● **The problem**: Your answer should be a single number: the count of lines in the records below containing the word "forall".

Start of The records

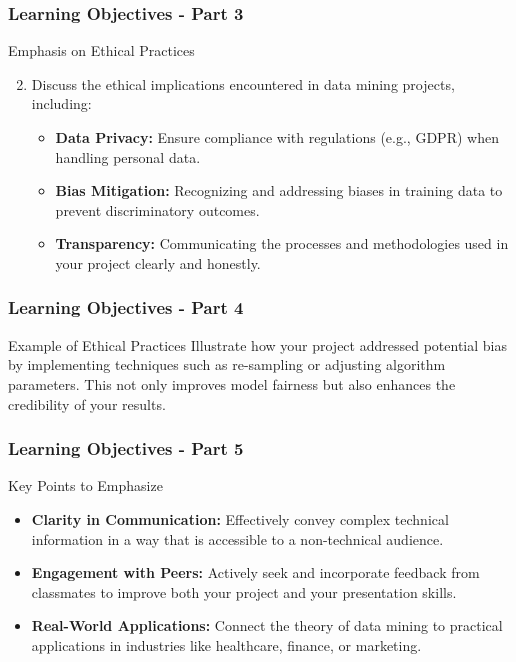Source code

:\documentclass[aspectratio=169]{beamer}
\begin{document}
\begin{frame}[fragile]
    \frametitle{Learning Objectives - Part 3}
    \begin{block}{Emphasis on Ethical Practices}
        \begin{enumerate}
            \setcounter{enumi}{1}
            \item Discuss the ethical implications encountered in data mining projects, including:
                \begin{itemize}
                    \item \textbf{Data Privacy:} Ensure compliance with regulations (e.g., GDPR) when handling personal data.
                    \item \textbf{Bias Mitigation:} Recognizing and addressing biases in training data to prevent discriminatory outcomes.
                    \item \textbf{Transparency:} Communicating the processes and methodologies used in your project clearly and honestly.
                \end{itemize}
        \end{enumerate}
    \end{block}
\end{frame}

\begin{frame}[fragile]
    \frametitle{Learning Objectives - Part 4}
    \begin{block}{Example of Ethical Practices}
        Illustrate how your project addressed potential bias by implementing techniques such as re-sampling or adjusting algorithm parameters. This not only improves model fairness but also enhances the credibility of your results.
    \end{block}
\end{frame}

\begin{frame}[fragile]
    \frametitle{Learning Objectives - Part 5}
    \begin{block}{Key Points to Emphasize}
        \begin{itemize}
            \item \textbf{Clarity in Communication:} Effectively convey complex technical information in a way that is accessible to a non-technical audience.
            \item \textbf{Engagement with Peers:} Actively seek and incorporate feedback from classmates to improve both your project and your presentation skills.
            \item \textbf{Real-World Applications:} Connect the theory of data mining to practical applications in industries like healthcare, finance, or marketing.
        \end{itemize}
    \end{block}
\end{frame}
\end{document}
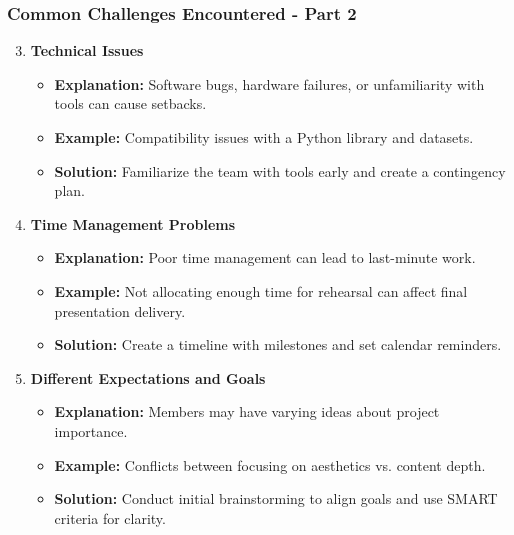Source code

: \documentclass[aspectratio=169]{beamer}
\begin{document}
\begin{frame}[fragile]
    \frametitle{Common Challenges Encountered - Part 2}
    \begin{enumerate}
        \setcounter{enumi}{2} %
        \item \textbf{Technical Issues}
            \begin{itemize}
                \item \textbf{Explanation:} Software bugs, hardware failures, or unfamiliarity with tools can cause setbacks.
                \item \textbf{Example:} Compatibility issues with a Python library and datasets.
                \item \textbf{Solution:} Familiarize the team with tools early and create a contingency plan.
            \end{itemize}

        \item \textbf{Time Management Problems}
            \begin{itemize}
                \item \textbf{Explanation:} Poor time management can lead to last-minute work.
                \item \textbf{Example:} Not allocating enough time for rehearsal can affect final presentation delivery.
                \item \textbf{Solution:} Create a timeline with milestones and set calendar reminders.
            \end{itemize}

        \item \textbf{Different Expectations and Goals}
            \begin{itemize}
                \item \textbf{Explanation:} Members may have varying ideas about project importance.
                \item \textbf{Example:} Conflicts between focusing on aesthetics vs. content depth.
                \item \textbf{Solution:} Conduct initial brainstorming to align goals and use SMART criteria for clarity.
            \end{itemize}
    \end{enumerate}
\end{frame}
\end{document}
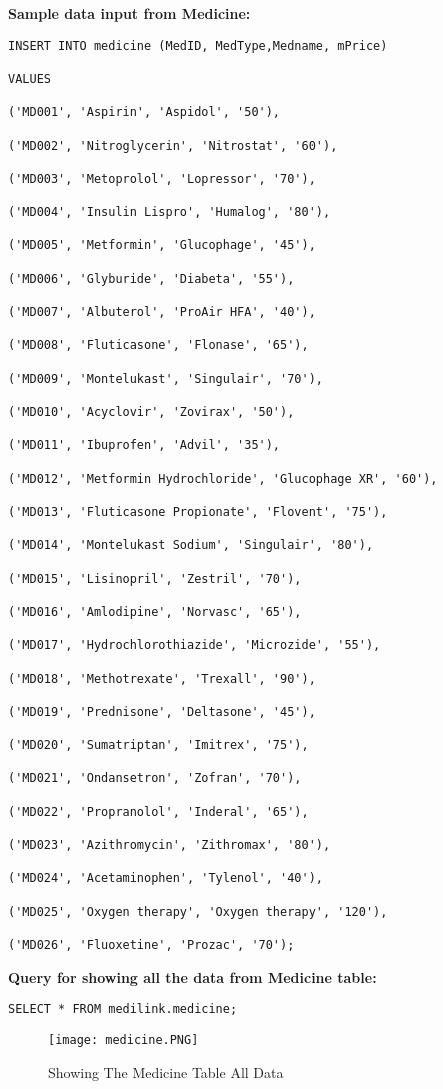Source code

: \documentclass[11pt]{article}
\begin{document}
\textbf{Sample data input from Medicine:}
\begin{lstlisting}
INSERT INTO medicine (MedID, MedType,Medname, mPrice)

VALUES

('MD001', 'Aspirin', 'Aspidol', '50'),

('MD002', 'Nitroglycerin', 'Nitrostat', '60'),

('MD003', 'Metoprolol', 'Lopressor', '70'),

('MD004', 'Insulin Lispro', 'Humalog', '80'),

('MD005', 'Metformin', 'Glucophage', '45'),

('MD006', 'Glyburide', 'Diabeta', '55'),

('MD007', 'Albuterol', 'ProAir HFA', '40'),

('MD008', 'Fluticasone', 'Flonase', '65'),

('MD009', 'Montelukast', 'Singulair', '70'),

('MD010', 'Acyclovir', 'Zovirax', '50'),

('MD011', 'Ibuprofen', 'Advil', '35'),

('MD012', 'Metformin Hydrochloride', 'Glucophage XR', '60'),

('MD013', 'Fluticasone Propionate', 'Flovent', '75'),

('MD014', 'Montelukast Sodium', 'Singulair', '80'),

('MD015', 'Lisinopril', 'Zestril', '70'),

('MD016', 'Amlodipine', 'Norvasc', '65'),

('MD017', 'Hydrochlorothiazide', 'Microzide', '55'),

('MD018', 'Methotrexate', 'Trexall', '90'),

('MD019', 'Prednisone', 'Deltasone', '45'),

('MD020', 'Sumatriptan', 'Imitrex', '75'),

('MD021', 'Ondansetron', 'Zofran', '70'),

('MD022', 'Propranolol', 'Inderal', '65'),

('MD023', 'Azithromycin', 'Zithromax', '80'),

('MD024', 'Acetaminophen', 'Tylenol', '40'),

('MD025', 'Oxygen therapy', 'Oxygen therapy', '120'),

('MD026', 'Fluoxetine', 'Prozac', '70');
\end{lstlisting}

\textbf{Query for showing all the data from Medicine table: }
\begin{lstlisting}
SELECT * FROM medilink.medicine;
\end{lstlisting}
\begin{figure}[H]
    \centering
    \texttt{[image: medicine.PNG]}
    \caption{Showing The Medicine Table All Data}
    \label{fig:1}
\end{figure}
\end{document}
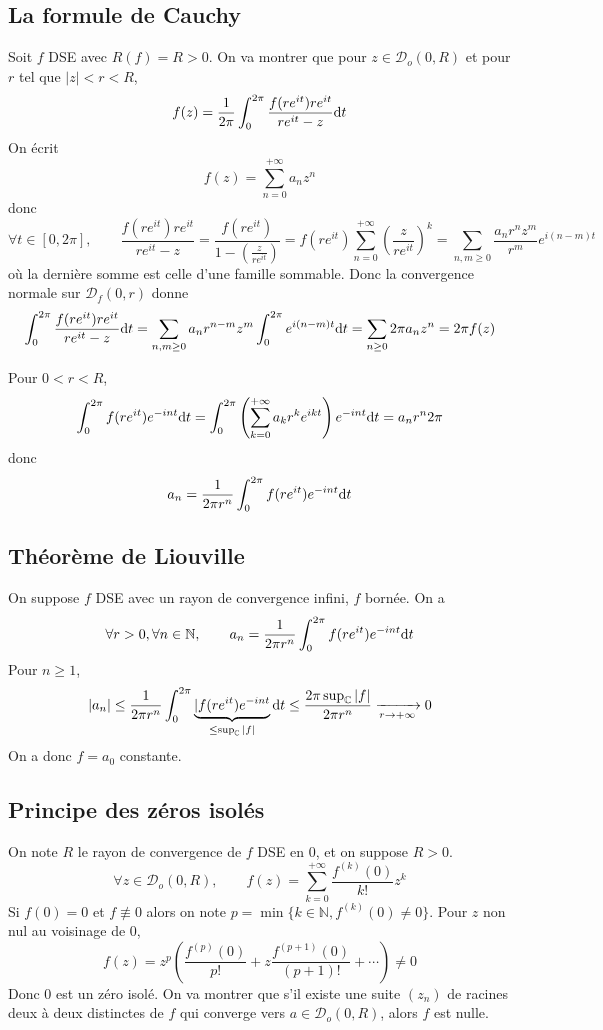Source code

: \subsection{La formule de Cauchy}

Soit $f$ DSE avec $R(f)=R>0$. On va montrer que pour $z \in \mathcal{D}_o(0, R)$ et pour $r$ tel que $|z|<r<R$, \[
    f(z)=\frac{1}{2\pi}\int_{0}^{2\pi} \frac{f(re^{it})re^{it}}{re^{it}-z}\mathrm{d} t
\]
On écrit \[
    f(z)=\sum_{n=0}^{+\infty} a_n z^n
\]
donc\[
    \forall t\in [0, 2\pi],  \qquad \frac{f(re^{it})re^{it}}{re^{it}-z}=\frac{f(re^{it})}{1- \left( \frac{z}{re^{it}} \right) } = f(re^{it}) \sum_{n=0}^{+\infty} \left( \frac{z}{re^{it}} \right)^k=\sum_{n,m\geq 0} \frac{a_nr^nz^m}{r^m}e^{i(n-m)t}
\]
où la dernière somme est celle d'une famille sommable. Donc la convergence normale sur $\mathcal{D}_f(0,r)$ donne \[
    \int_{0}^{2\pi} \frac{f(re^{it})re^{it}}{re^{it}-z}\mathrm{d} t= \sum_{n,m\geq 0}a_nr^{n-m}z^m \int_{0}^{2\pi} e^{i(n-m)t}\mathrm{d} t=\sum_{n\geq 0}2\pi a_nz^n=2\pi f(z)
\]

\begin{rem}
    Pour $0<r<R$, \[
        \int_{0}^{2\pi } f(re^{it})e^{-i nt}\mathrm{d} t = \int_{0}^{2\pi } \left( \sum_{k=0}^{+\infty} a_kr^ke^{ikt} \right) e^{-int}\mathrm{d} t=a_nr^{n}2\pi 
    \]
    donc \[
        a_n=\frac{1}{2\pi r^n}\int_{0}^{2\pi } f(re^{it})e^{-int}\mathrm{d} t 
    \]
\end{rem}

\subsection{Théorème de Liouville}

On suppose $f$ DSE avec un rayon de convergence infini, $f$ bornée. On a \[
    \forall r>0, \forall n\in\mathbb N, \qquad a_n=\frac{1}{2\pi r^n}\int_{0}^{2\pi }f(re^{it}) e^{-int}\mathrm{d} t
\]
Pour $n\geq 1$, \[
    |a_n|\leq \frac{1}{2\pi r^n}\int_{0}^{2\pi } \underbrace{|f(re^{it})e^{-int}}_{\leq \sup_{\mathbb C}|f|}\mathrm{d} t\leq \frac{2\pi \sup_{\mathbb C}|f|}{2\pi r^n} \xrightarrow[r\to+\infty]{}0
\]
On a donc $f=a_0$ constante.


\subsection{Principe des zéros isolés}

On note $R$ le rayon de convergence de $f$ DSE en $0$, et on suppose $R>0$. \[
    \forall z \in \mathcal{D}_o(0,R),\qquad f(z)=\sum_{k=0}^{+\infty} \frac{f^{(k)}(0)}{k!}z^k
\]
Si $f(0)=0$ et $f\not\equiv 0$ alors on note $p=\min \{k\in\mathbb N, f^{(k)}(0)\neq 0\}$. Pour $z$ non nul au voisinage de $0$, \[
    f(z)=z^p \left( \frac{f^{(p)}(0)}{p!}+ z \frac{f^{(p+1)}(0)}{(p+1)!}+\cdots \right) \neq 0
\]
Donc $0$ est un zéro isolé. On va montrer que s'il existe une suite $(z_n)$ de racines deux à deux distinctes de $f$ qui converge vers $a\in\mathcal D_o(0,R)$, alors $f$ est nulle.

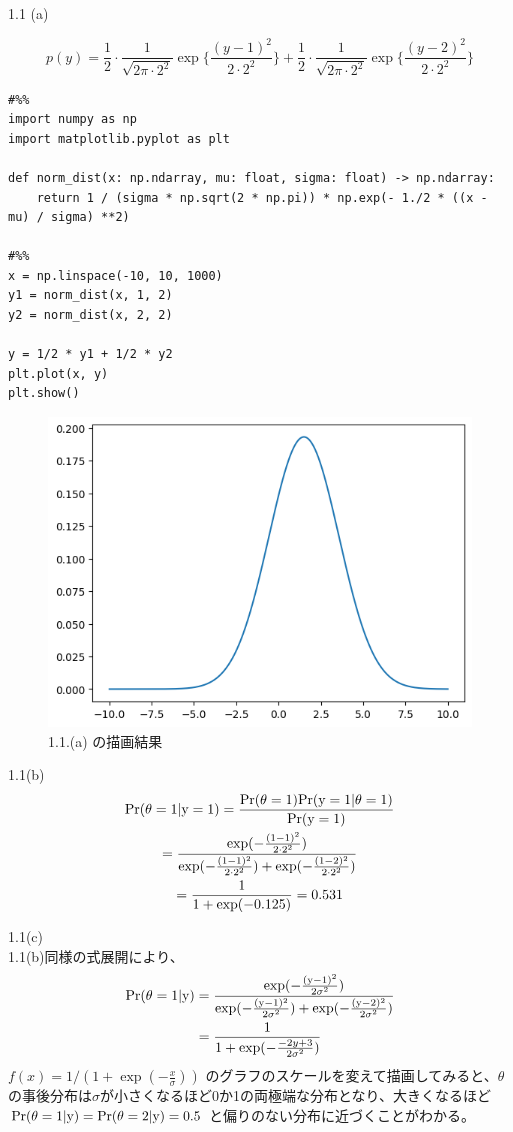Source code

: \documentclass[pdflatex,ja=standard]{bxjsarticle}
\begin{document}
1.1 (a)

\begin{equation}
p(y) = \frac{1}{2} \cdot \frac{1}{\sqrt{2 \pi \cdot 2^2}} \exp{ \{ \frac{(y-1)^2}{2 \cdot 2^2} \}} + \frac{1}{2} \cdot \frac{1}{\sqrt{2 \pi \cdot 2^2}} \exp{ \{ \frac{(y-2)^2}{2 \cdot 2^2} \} }
\end{equation}

\begin{lstlisting}
#%%
import numpy as np
import matplotlib.pyplot as plt

def norm_dist(x: np.ndarray, mu: float, sigma: float) -> np.ndarray:
    return 1 / (sigma * np.sqrt(2 * np.pi)) * np.exp(- 1./2 * ((x - mu) / sigma) **2)

#%% 
x = np.linspace(-10, 10, 1000)
y1 = norm_dist(x, 1, 2)
y2 = norm_dist(x, 2, 2)

y = 1/2 * y1 + 1/2 * y2
plt.plot(x, y)
plt.show()

\end{lstlisting}

\begin{figure}
    \centering
    \includegraphics[width=0.5\linewidth]{norm_dist.png}
    \caption{1.1.(a) の描画結果}
    \label{fig:placeholder}
\end{figure}

1.1(b)
\begin{gather}
\rm{Pr} (\theta = 1 | y = 1) = \frac{Pr(\theta = 1) Pr(y=1 |\theta = 1) }{Pr(y=1)} \\
=  \frac{\exp(-\frac{(1-1)^2}{2 \cdot 2^2} ) }{\exp(-\frac{(1-1)^2}{2 \cdot 2^2}) + \exp(-\frac{(1-2)^2}{2 \cdot 2^2})} \\
= \frac{1}{1 + \exp(-0.125)} = 0.531
\end{gather}

1.1(c) \\
1.1(b)同様の式展開により、
\begin{gather}
\rm{Pr} (\theta = 1 | y) = \frac{\exp(-\frac{(y-1)^2}{2 \sigma^2} ) }{\exp(-\frac{(y-1)^2}{2 \sigma ^2}) + \exp(-\frac{(y-2)^2}{2 \sigma^2})} \\
= \frac{1}{1 + \exp(-\frac{-2y + 3}{2 \sigma^2})}
\end{gather}
$ f(x) = 1 / (1 +\exp(-\frac{x}{\sigma}))$ のグラフのスケールを変えて描画してみると、$\theta$の事後分布は$\sigma$が小さくなるほど0か1の両極端な分布となり、大きくなるほど $\rm{Pr} (\theta = 1|y) = \rm{Pr} (\theta = 2|y) = 0.5$ と偏りのない分布に近づくことがわかる。
\end{document}
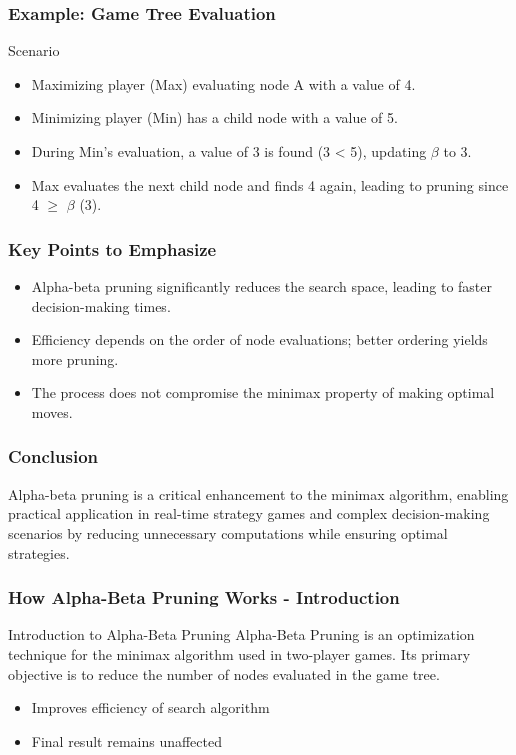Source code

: \documentclass[aspectratio=169]{beamer}
\begin{document}
\begin{frame}[fragile]
    \frametitle{Example: Game Tree Evaluation}
    \begin{block}{Scenario}
        \begin{itemize}
            \item Maximizing player (Max) evaluating node A with a value of 4.
            \item Minimizing player (Min) has a child node with a value of 5.
            \item During Min's evaluation, a value of 3 is found (3 < 5), updating $\beta$ to 3.
            \item Max evaluates the next child node and finds 4 again, leading to pruning since 4 $\geq$ $\beta$ (3).
        \end{itemize}
    \end{block}
\end{frame}

\begin{frame}[fragile]
    \frametitle{Key Points to Emphasize}
    \begin{itemize}
        \item Alpha-beta pruning significantly reduces the search space, leading to faster decision-making times.
        \item Efficiency depends on the order of node evaluations; better ordering yields more pruning.
        \item The process does not compromise the minimax property of making optimal moves.
    \end{itemize}
\end{frame}

\begin{frame}[fragile]
    \frametitle{Conclusion}
    Alpha-beta pruning is a critical enhancement to the minimax algorithm, enabling practical application in real-time strategy games and complex decision-making scenarios by reducing unnecessary computations while ensuring optimal strategies.
\end{frame}

\begin{frame}[fragile]
    \frametitle{How Alpha-Beta Pruning Works - Introduction}
    \begin{block}{Introduction to Alpha-Beta Pruning}
        Alpha-Beta Pruning is an optimization technique for the minimax algorithm used in two-player games. Its primary objective is to reduce the number of nodes evaluated in the game tree.
    \end{block}
    \begin{itemize}
        \item Improves efficiency of search algorithm
        \item Final result remains unaffected
    \end{itemize}
\end{frame}
\end{document}
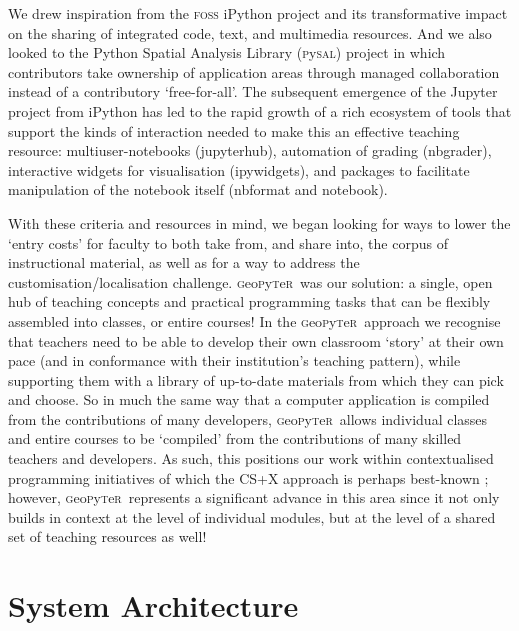 \documentclass[letter, 11pt,titlepage]{article}
\newcommand{\gp}{\textsc{g}eo\textsc{p}y\textsc{t}e\textsc{r}~\/}
\newcommand{\eg}{e.g.~\/}
\begin{document}
We drew inspiration from the \textsc{foss} iPython project
\citep{perez_2007_ipython} and its transformative impact on the sharing of
integrated code, text, and multimedia resources. And we also looked to the
Python Spatial Analysis Library (\textsc{p}y\textsc{sal}) project
\cite{rey_19sea}in which contributors take ownership of application areas
through managed collaboration instead of a contributory `free-for-all'. The
subsequent emergence of the Jupyter project \cite{kluyver16} from iPython has
led to the rapid growth of a rich ecosystem of tools that support the kinds of
interaction needed to make this an effective teaching resource:
multiuser-notebooks (jupyterhub), automation of grading (nbgrader), interactive
widgets for visualisation (ipywidgets), and packages to facilitate manipulation
of the notebook itself (nbformat and notebook).

With these criteria and resources in mind, we began looking for ways to lower
the `entry costs' for faculty to both take from, and share into, the corpus of
instructional material, as well as for a way to address the
customisation/localisation challenge. \gp was our solution: a single, open hub
of teaching concepts and practical programming tasks that can be flexibly
assembled into classes, or entire courses! In the \gp approach we recognise that
teachers need to be able to develop their own classroom `story' at their own
pace (and in conformance with their institution's teaching pattern), while
supporting them with a library of up-to-date materials from which they can pick
and choose. So in much the same way that a computer application is compiled from
the contributions of many developers, \gp allows individual classes and entire
courses to be `compiled' from the contributions of many skilled teachers and
developers. As such, this positions our work within contextualised programming initiatives \citep{Guzdial2010,Lukkarinen2016} of which the CS+X approach is perhaps best-known \citep[][\eg]{Mir2017}; however, \gp represents a significant advance in this area since it not only builds in context at the level of individual modules, but at the level of a shared set of teaching resources as well!

\section{System Architecture}\label{system-architecture}
\end{document}
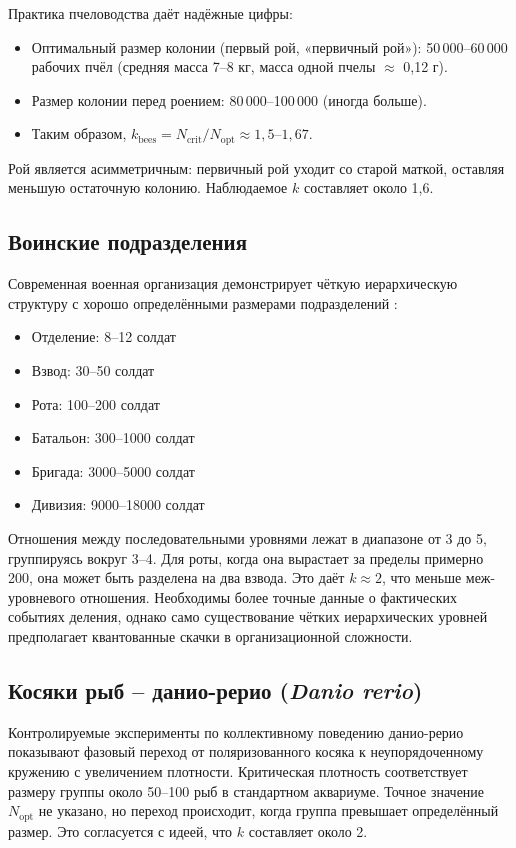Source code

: \documentclass[12pt]{article}
\theoremstyle{remark}
\begin{document}
	Практика пчеловодства даёт надёжные цифры:
	\begin{itemize}
		\item Оптимальный размер колонии (первый рой, «первичный рой»): 50\,000–60\,000 рабочих пчёл (средняя масса 7–8 кг, масса одной пчелы $\approx$ 0,12 г). \cite{Seeley2010, Winston1987}
		\item Размер колонии перед роением: 80\,000–100\,000 (иногда больше). \cite{bees}
		\item Таким образом, $k_{\text{bees}} = N_{\text{crit}}/N_{\text{opt}} \approx 1,5$–$1,67$.
	\end{itemize}
	Рой является асимметричным: первичный рой уходит со старой маткой, оставляя меньшую остаточную колонию. Наблюдаемое $k$ составляет около 1,6.
	
	\subsection{Воинские подразделения}
	\label{subsec:military}
	
	Современная военная организация демонстрирует чёткую иерархическую структуру с хорошо определёнными размерами подразделений \cite{FM3-90.5}:
	\begin{itemize}
		\item Отделение: 8–12 солдат
		\item Взвод: 30–50 солдат
		\item Рота: 100–200 солдат
		\item Батальон: 300–1000 солдат
		\item Бригада: 3000–5000 солдат
		\item Дивизия: 9000–18000 солдат
	\end{itemize}
	Отношения между последовательными уровнями лежат в диапазоне от 3 до 5, группируясь вокруг 3–4. Для роты, когда она вырастает за пределы примерно 200, она может быть разделена на два взвода. Это даёт $k \approx 2$, что меньше меж-уровневого отношения. Необходимы более точные данные о фактических событиях деления, однако само существование чётких иерархических уровней предполагает квантованные скачки в организационной сложности.
	
	\subsection{Косяки рыб – данио-рерио (\textit{Danio rerio})}
	\label{subsec:fish}
	
	Контролируемые эксперименты по коллективному поведению данио-рерио \cite{Tunstrom2013} показывают фазовый переход от поляризованного косяка к неупорядоченному кружению с увеличением плотности. Критическая плотность соответствует размеру группы около 50–100 рыб в стандартном аквариуме. Точное значение $N_{\text{opt}}$ не указано, но переход происходит, когда группа превышает определённый размер. Это согласуется с идеей, что $k$ составляет около 2.
	
\end{document}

End of The records

● **Task response**: 3